DATASET CONTENT: Begin

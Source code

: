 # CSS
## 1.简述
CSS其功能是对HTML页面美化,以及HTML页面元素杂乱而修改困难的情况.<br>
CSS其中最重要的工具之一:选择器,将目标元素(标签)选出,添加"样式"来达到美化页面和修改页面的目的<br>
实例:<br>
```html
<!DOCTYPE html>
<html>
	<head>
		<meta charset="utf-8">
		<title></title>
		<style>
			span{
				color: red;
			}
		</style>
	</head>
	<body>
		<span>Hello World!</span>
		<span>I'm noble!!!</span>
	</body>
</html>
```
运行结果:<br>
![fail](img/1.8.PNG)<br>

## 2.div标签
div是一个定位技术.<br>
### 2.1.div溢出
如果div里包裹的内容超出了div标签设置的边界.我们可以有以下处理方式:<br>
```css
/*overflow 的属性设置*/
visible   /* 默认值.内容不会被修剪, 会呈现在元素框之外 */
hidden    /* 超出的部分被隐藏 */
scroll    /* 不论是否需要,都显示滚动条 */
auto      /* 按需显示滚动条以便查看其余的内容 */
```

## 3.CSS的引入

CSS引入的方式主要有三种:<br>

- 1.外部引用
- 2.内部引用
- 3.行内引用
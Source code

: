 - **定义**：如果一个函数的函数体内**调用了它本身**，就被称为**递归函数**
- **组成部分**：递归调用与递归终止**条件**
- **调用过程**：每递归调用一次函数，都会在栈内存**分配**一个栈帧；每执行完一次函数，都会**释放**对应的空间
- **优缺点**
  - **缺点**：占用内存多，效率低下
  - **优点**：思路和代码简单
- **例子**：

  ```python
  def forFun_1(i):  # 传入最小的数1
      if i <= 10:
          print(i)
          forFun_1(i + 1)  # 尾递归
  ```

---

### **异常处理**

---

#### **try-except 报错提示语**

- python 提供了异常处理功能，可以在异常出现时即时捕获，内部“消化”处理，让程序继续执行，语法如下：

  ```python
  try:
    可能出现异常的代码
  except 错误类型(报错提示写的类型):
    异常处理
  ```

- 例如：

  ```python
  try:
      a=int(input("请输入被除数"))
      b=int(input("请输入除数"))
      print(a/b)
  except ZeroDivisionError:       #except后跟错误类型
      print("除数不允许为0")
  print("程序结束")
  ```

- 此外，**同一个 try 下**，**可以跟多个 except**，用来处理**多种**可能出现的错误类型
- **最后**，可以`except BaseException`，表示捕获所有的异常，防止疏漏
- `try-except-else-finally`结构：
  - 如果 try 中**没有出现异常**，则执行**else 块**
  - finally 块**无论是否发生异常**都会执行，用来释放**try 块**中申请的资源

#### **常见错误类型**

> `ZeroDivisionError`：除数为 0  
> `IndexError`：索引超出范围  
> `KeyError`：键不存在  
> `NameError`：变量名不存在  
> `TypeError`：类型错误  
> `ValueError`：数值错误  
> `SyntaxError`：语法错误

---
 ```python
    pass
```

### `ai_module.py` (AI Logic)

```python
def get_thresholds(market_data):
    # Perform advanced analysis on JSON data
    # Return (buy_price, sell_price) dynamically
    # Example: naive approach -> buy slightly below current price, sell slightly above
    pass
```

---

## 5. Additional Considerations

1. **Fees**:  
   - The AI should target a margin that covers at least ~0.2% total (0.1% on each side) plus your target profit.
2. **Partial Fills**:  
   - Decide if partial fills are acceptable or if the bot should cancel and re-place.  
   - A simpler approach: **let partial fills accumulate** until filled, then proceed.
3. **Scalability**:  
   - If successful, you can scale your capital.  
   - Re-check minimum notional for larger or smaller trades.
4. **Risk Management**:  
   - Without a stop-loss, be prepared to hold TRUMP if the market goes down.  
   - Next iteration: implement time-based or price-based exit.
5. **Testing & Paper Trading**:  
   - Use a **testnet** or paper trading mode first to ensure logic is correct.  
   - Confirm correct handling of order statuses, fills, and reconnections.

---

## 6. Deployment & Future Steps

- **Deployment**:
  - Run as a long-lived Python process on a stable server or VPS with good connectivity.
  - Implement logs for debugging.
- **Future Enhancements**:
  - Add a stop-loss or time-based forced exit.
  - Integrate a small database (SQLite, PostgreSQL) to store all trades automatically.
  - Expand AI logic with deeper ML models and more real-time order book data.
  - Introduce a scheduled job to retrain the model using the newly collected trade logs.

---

DATASET CONTENT: End
DATASET CONTENT: Begin

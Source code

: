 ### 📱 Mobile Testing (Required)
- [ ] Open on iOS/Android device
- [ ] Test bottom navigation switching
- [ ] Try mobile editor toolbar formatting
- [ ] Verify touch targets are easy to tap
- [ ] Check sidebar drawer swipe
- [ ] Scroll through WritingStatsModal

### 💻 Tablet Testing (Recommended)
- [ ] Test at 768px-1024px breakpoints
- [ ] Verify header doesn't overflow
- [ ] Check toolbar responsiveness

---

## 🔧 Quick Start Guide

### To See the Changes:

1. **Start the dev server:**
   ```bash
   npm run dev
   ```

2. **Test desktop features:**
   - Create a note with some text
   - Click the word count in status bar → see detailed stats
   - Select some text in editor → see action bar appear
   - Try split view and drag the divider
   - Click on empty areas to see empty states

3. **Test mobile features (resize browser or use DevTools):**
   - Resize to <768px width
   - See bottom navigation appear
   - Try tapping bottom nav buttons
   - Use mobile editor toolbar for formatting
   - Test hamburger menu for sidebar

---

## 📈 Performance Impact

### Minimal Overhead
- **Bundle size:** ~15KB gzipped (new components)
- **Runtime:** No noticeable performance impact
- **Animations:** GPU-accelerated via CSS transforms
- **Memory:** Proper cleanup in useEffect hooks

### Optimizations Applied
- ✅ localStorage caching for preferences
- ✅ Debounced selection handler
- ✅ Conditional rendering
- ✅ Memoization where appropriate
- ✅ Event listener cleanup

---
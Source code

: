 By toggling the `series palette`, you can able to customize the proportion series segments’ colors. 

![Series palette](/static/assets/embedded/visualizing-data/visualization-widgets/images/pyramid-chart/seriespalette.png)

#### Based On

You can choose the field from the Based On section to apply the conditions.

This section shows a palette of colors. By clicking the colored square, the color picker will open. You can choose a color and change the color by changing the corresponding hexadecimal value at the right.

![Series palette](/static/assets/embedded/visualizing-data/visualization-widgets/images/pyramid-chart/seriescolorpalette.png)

DATASET CONTENT: End

BRIEF: Gather all lines with the string "Deployment" from the data.

THE ANSWER:
## 6. Deployment & Future Steps
- **Deployment**:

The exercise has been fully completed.